Book Review - Legend of the Syndicate

Posted November 19th, 2007 by Ethec

by Jeff "Ethec" Woleslagle

of the Syndicate
Sean Stalzer
Avari Press, 2007
$13.95 (US)

November 20, 2007 - When you think of legendary guilds, what names come to mind? Band of Brothers, Illuminati, Serious Business? Your point of reference might be as broad as one of the sweeping  Internet memes or as focused as the shard of the particular MMORPG you're playing, and it's likely that your criteria for judging a guild's greatness mirrors your own set of motives for playing these games.

For gamers like me- who are far more interested in forging relationships with like-minded folks than claiming server firsts, who enjoy achieving, socializing, and exploring in equal parts - one guild that exemplifies greatness in size, stature, endurance, and values is The Syndicate. But what perhaps makes The Syndicate most special is that it's been in existence since before Ultima Online began alpha testing in 1996, continuing strong to this day across multiple games. The Legend of the Syndicate is guild founder Sean Stalzer's history of what he refers to as "online gaming's premier guild."

History, however, is only part of the equation. If ever there was a recipe book for a long lasting guild tied not to any one game but to each other, this is it. You needn't read between the lines, either. Sean Stalzer provides a blow-by-blow account of the tried and true principles that help make a virtual organization thrive over the long haul. The book is as much a chronicle of the guild's culture as it is an explanation of its history.

Stalzer places heavy emphasis on communication and comradery outside the game; through chat and the guild's forums of course, and also through the guild's annual live events (or "World Conferences"), starting in 2002. It was interesting to see how the guild's communication style evolved with the Internet, from email-only to forums to IRC, instant messaging, and voice-enabled technologies. This (and many other anecdotes presented by Stalzer throughout the book) was a journey many of us can relate to.

Also enjoyable was the imaginative narration of several in-game events, such as the attack on player-killer stronghold in Ultima Online. Stalzer is at his best when bringing the game to life from the shifting, bird's eye perspective of a guild leader coordinating a large-scale event. While the more didactic parts of the book might come across as overwrought and preachy (and one description of the "ideal" fictional MMORPG , Cit-World, comes across more as an inside joke than a tension breaker), Stalzer's retelling of guild actions is pure enjoyment. Unfortunately, these storytime sessions get shorter as the guild spread into EverQuest and ultimately World of Warcraft, perhaps mirroring the imagination-sapping effect of third generation MMORPGs.
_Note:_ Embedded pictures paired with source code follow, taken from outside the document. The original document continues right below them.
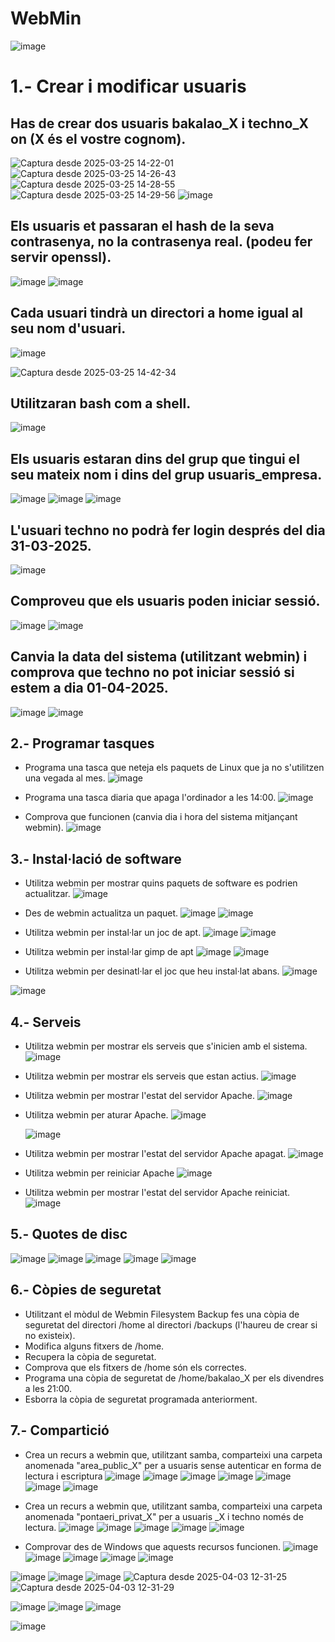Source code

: # WebMin
![image](https://github.com/user-attachments/assets/d8fb6075-6898-4514-a974-2940ee68c934)
# 1.- Crear i modificar usuaris
## Has de crear dos usuaris bakalao_X i techno_X on (X és el vostre cognom).

![Captura desde 2025-03-25 14-22-01](https://github.com/user-attachments/assets/56bae59b-5011-4e35-a384-cfe7a2ee0bb1)
![Captura desde 2025-03-25 14-26-43](https://github.com/user-attachments/assets/b5b44b4c-9727-4997-aff4-a296a639afc5)
![Captura desde 2025-03-25 14-28-55](https://github.com/user-attachments/assets/53dbf72a-46c9-4044-bf5c-f98157cfeeb5)
![Captura desde 2025-03-25 14-29-56](https://github.com/user-attachments/assets/146dbbfc-9a79-4681-8a75-c2f7909ff59f)
![image](https://github.com/user-attachments/assets/a36149f5-40cc-490d-a8dd-5c7ef0482219)


## Els usuaris et passaran el hash de la seva contrasenya, no la contrasenya real. (podeu fer servir openssl).
![image](https://github.com/user-attachments/assets/6f6aaa9b-e837-47ac-ad66-d916ae2ca62f)
![image](https://github.com/user-attachments/assets/4bc13bc5-3e8c-4f10-a2ba-d5b1548e8167)


## Cada usuari tindrà un directori a home igual al seu nom d'usuari.
![image](https://github.com/user-attachments/assets/bf920e85-3ad0-427d-8844-cd42bc708052)

![Captura desde 2025-03-25 14-42-34](https://github.com/user-attachments/assets/48dc89ad-a5aa-443e-9515-818d6ecfa494)

## Utilitzaran bash com a shell.
![image](https://github.com/user-attachments/assets/36ea6e77-fb9a-4c33-85d5-e181f0ef08b5)

## Els usuaris estaran dins del grup que tingui el seu mateix nom i dins del grup usuaris_empresa.
![image](https://github.com/user-attachments/assets/427834ef-6bdf-4c2d-a5f0-ad4bf6fc4d14)
![image](https://github.com/user-attachments/assets/5fab7ed5-d0b1-4062-a70b-1f9900420036)
![image](https://github.com/user-attachments/assets/e46c00bb-639b-4fea-918d-876ccce32a95)


## L'usuari techno no podrà fer login després del dia 31-03-2025.
![image](https://github.com/user-attachments/assets/99564a40-baa5-456b-b7f3-d6fc22ab3f09)

## Comproveu que els usuaris poden iniciar sessió.
![image](https://github.com/user-attachments/assets/f3137af2-cc68-411a-9bb8-eaca405bdcb9)
![image](https://github.com/user-attachments/assets/2ec0ac51-0767-43ee-90a8-ac4a5aa0e688)

## Canvia la data del sistema (utilitzant webmin) i comprova que techno no pot iniciar sessió si estem a dia 01-04-2025.
![image](https://github.com/user-attachments/assets/ce4e7ac8-d525-4fa1-adfe-1c7d737fe104)
![image](https://github.com/user-attachments/assets/45c04cc8-f75c-4782-bf14-6b82e8016caa)

## 2.- Programar tasques

- Programa una tasca que neteja els paquets de Linux que ja no s'utilitzen una vegada al mes.
  ![image](https://github.com/user-attachments/assets/1c958ad4-0321-44b7-a83b-0b0fa953f27f)

- Programa una tasca diaria que apaga l'ordinador a les 14:00.
![image](https://github.com/user-attachments/assets/2ed3ca42-296d-4962-8bd9-9d5261b42287)

- Comprova que funcionen (canvia dia i hora del sistema mitjançant webmin).
![image](https://github.com/user-attachments/assets/ae08ddd5-3196-4a6d-a807-680f1a6568e2)

  
## 3.- Instal·lació de software

- Utilitza webmin per mostrar quins paquets de software es podrien actualitzar.
  ![image](https://github.com/user-attachments/assets/e7eb8235-a107-4bd8-b525-1266797e790c)

- Des de webmin actualitza un paquet.
  ![image](https://github.com/user-attachments/assets/3ce7a5ed-ed9b-43bd-840b-39098a9d71b8)
![image](https://github.com/user-attachments/assets/c267395f-f19e-4101-ae76-9bbed4e6c488)

- Utilitza webmin per instal·lar un joc de apt.
 ![image](https://github.com/user-attachments/assets/866bd7cc-049f-41cb-ba7b-6d412d0a76e5)
![image](https://github.com/user-attachments/assets/a3d350cd-2ab7-413f-bd9b-408dbb0c7370)

- Utilitza webmin per instal·lar gimp de apt
  ![image](https://github.com/user-attachments/assets/1836b0b8-0628-41dc-a2b5-747e52f240a1)
![image](https://github.com/user-attachments/assets/2617f761-cd58-4528-8144-8d590dd5f068)

- Utilitza webmin per desinatl·lar el joc que heu instal·lat abans.
![image](https://github.com/user-attachments/assets/01bea73d-b629-4006-9661-9e1acc5caa30)

![image](https://github.com/user-attachments/assets/d87aa613-35fd-40bb-850f-0be8a5555d60)


## 4.- Serveis

- Utilitza webmin per mostrar els serveis que s'inicien amb el sistema.
  ![image](https://github.com/user-attachments/assets/46982741-de42-424d-b0b1-a08e6608b9c8)

- Utilitza webmin per mostrar els serveis que estan actius.
  ![image](https://github.com/user-attachments/assets/300cdf75-cf8b-4a23-9a58-7eece390b968)

- Utilitza webmin per mostrar l'estat del servidor Apache.
  ![image](https://github.com/user-attachments/assets/0492411d-95b9-4e01-8f28-421ca910a4ef)

- Utilitza webmin per aturar Apache.
![image](https://github.com/user-attachments/assets/ea3c5249-5198-40ec-b71f-dd17022b6b42)


  ![image](https://github.com/user-attachments/assets/f3cf3bf5-361e-4b50-a72a-b63fd1de4c3d)

- Utilitza webmin per mostrar l'estat del servidor Apache apagat.
![image](https://github.com/user-attachments/assets/c45356bf-e4e8-4345-9625-700eea0ab4d6)

- Utilitza webmin per reiniciar Apache
  ![image](https://github.com/user-attachments/assets/934cdc03-d92b-4887-97c5-074dcd37b598)

- Utilitza webmin per mostrar l'estat del servidor Apache reiniciat.
 ![image](https://github.com/user-attachments/assets/934cdc03-d92b-4887-97c5-074dcd37b598)

## 5.- Quotes de disc
![image](https://github.com/user-attachments/assets/21bc5ef0-9afa-431c-aa54-4bef639b3329)
![image](https://github.com/user-attachments/assets/32208d77-8c6a-42c3-9d07-89bfe40e23b2)
![image](https://github.com/user-attachments/assets/02d17ace-25cc-4036-a9a3-2f08dddf45f2)
![image](https://github.com/user-attachments/assets/c5d541cb-5448-432e-ab8b-1c4361314c67)
![image](https://github.com/user-attachments/assets/6ed62dfd-70c7-4e76-8896-4518abaa9b28)


## 6.- Còpies de seguretat

- Utilitzant el mòdul de Webmin Filesystem Backup fes una còpia de seguretat del directori /home al directori /backups (l'haureu de crear si no existeix).
- Modifica alguns fitxers de /home.
- Recupera la còpia de seguretat.
- Comprova que els fitxers de /home són els correctes.
- Programa una còpia de seguretat de /home/bakalao_X per els divendres a les 21:00.
- Esborra la còpia de seguretat programada anteriorment.

## 7.- Compartició

- Crea un recurs a webmin que, utilitzant samba, comparteixi una carpeta anomenada "area_public_X" per a usuaris sense autenticar en forma de lectura i escriptura
![image](https://github.com/user-attachments/assets/814a527e-c0e4-4772-a501-aecd9ae9f1e8)
  ![image](https://github.com/user-attachments/assets/d1a57295-87e0-468e-8999-441ded5c04eb)
![image](https://github.com/user-attachments/assets/1d92ca5d-dcbb-4159-b0b0-614ed8569a1d)
![image](https://github.com/user-attachments/assets/cddf018d-adfd-4d6b-abf8-e37ec9bb0308)
![image](https://github.com/user-attachments/assets/26ad28fb-d13d-4097-85f5-295ce8ee74b9)
![image](https://github.com/user-attachments/assets/c0b37270-4592-44ae-9c96-d654a9bfcbfe)
![image](https://github.com/user-attachments/assets/5865476d-1fb7-4cf1-955e-acfe4c397b2a)


- Crea un recurs a webmin que, utilitzant samba, comparteixi una carpeta anomenada "pontaeri_privat_X" per a usuaris _X i techno només de lectura.
  ![image](https://github.com/user-attachments/assets/33231843-9fb6-468e-bab8-fcb012855dd4)
![image](https://github.com/user-attachments/assets/34a11bae-a0db-4fb3-bd54-18b220c8d7a4)
![image](https://github.com/user-attachments/assets/697b0c39-b115-424c-a860-dc677e37b5c8)
![image](https://github.com/user-attachments/assets/3f3bc1ae-1b62-43fc-944c-df22fc1dcd16)
![image](https://github.com/user-attachments/assets/c6df4650-074f-44f9-8b35-3d07146d4e32)

- Comprovar des de Windows que aquests recursos funcionen.
![image](https://github.com/user-attachments/assets/cdf05273-e158-4040-b9cc-b36a1c57662c)
![image](https://github.com/user-attachments/assets/aebb7e31-ee57-445b-b1c1-e0a152c7ebf1)
![image](https://github.com/user-attachments/assets/c6e0a7c8-5b8f-4168-b8ba-c0f34d86de05)
![image](https://github.com/user-attachments/assets/0e050843-ff4d-49c6-99e1-589ba0a04a76)
![image](https://github.com/user-attachments/assets/41e30533-2028-468a-9048-77c64d70a491)

![image](https://github.com/user-attachments/assets/979954ca-f4af-4308-a163-a35bd81f14ee)
![image](https://github.com/user-attachments/assets/db317c31-f1eb-419b-8f56-091e580f8b54)
![image](https://github.com/user-attachments/assets/f19793c8-e316-485a-b41d-c21808e89bbd)
![Captura desde 2025-04-03 12-31-25](https://github.com/user-attachments/assets/1eb2a364-a0ed-4129-9f99-59290a58a961)
![Captura desde 2025-04-03 12-31-29](https://github.com/user-attachments/assets/44a0d10d-b558-4139-88fb-d45e03d79acc)

![image](https://github.com/user-attachments/assets/284ae8c4-2dcd-43bc-a8ee-b0dff0a6da44)
![image](https://github.com/user-attachments/assets/c499c1c8-bb79-41c1-ae27-b6288ed79b48)
![image](https://github.com/user-attachments/assets/a996e385-04c1-43cf-9527-de90bbe92a74)

![image](https://github.com/user-attachments/assets/26ae2de8-3267-49d6-8944-d03b98410fd0)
To Stalzer's definite credit, the book neither comes across as a tool for self-aggrandizement or guild recruiting. The author makes it clear that recruits must fit the guild culture to stay on, and that this is not a guild solely focused on growth, accepting all types of gamers. If anything, the converse is true; Stalzer claims The Syndicate is successful because the guild's leadership stuck to its time-honored principles, letting the culture define the guild roster rather than vice-versa. Legend of the Syndicate is rife with these nuggets of organizational leadership and experiential wisdom.

All in all, this is an enjoyable read for any seasoned fan of MMORPGs on game nostalgia alone, but. I'd go so far as to say that this is a book that should be on every guild leader's shelf. It won't take you an evening to filter through the 200-odd pages, but you'll likely distill some important answers and encouragement to deal with the many causes of drama in today's guilds.

Ten Ton Recommendation:

Legend of the Syndicate is destined to be a foundational work in the increasingly respected area of guild leadership. But pick up a copy if you just want an enjoyable trip down MMOG memory lane, too.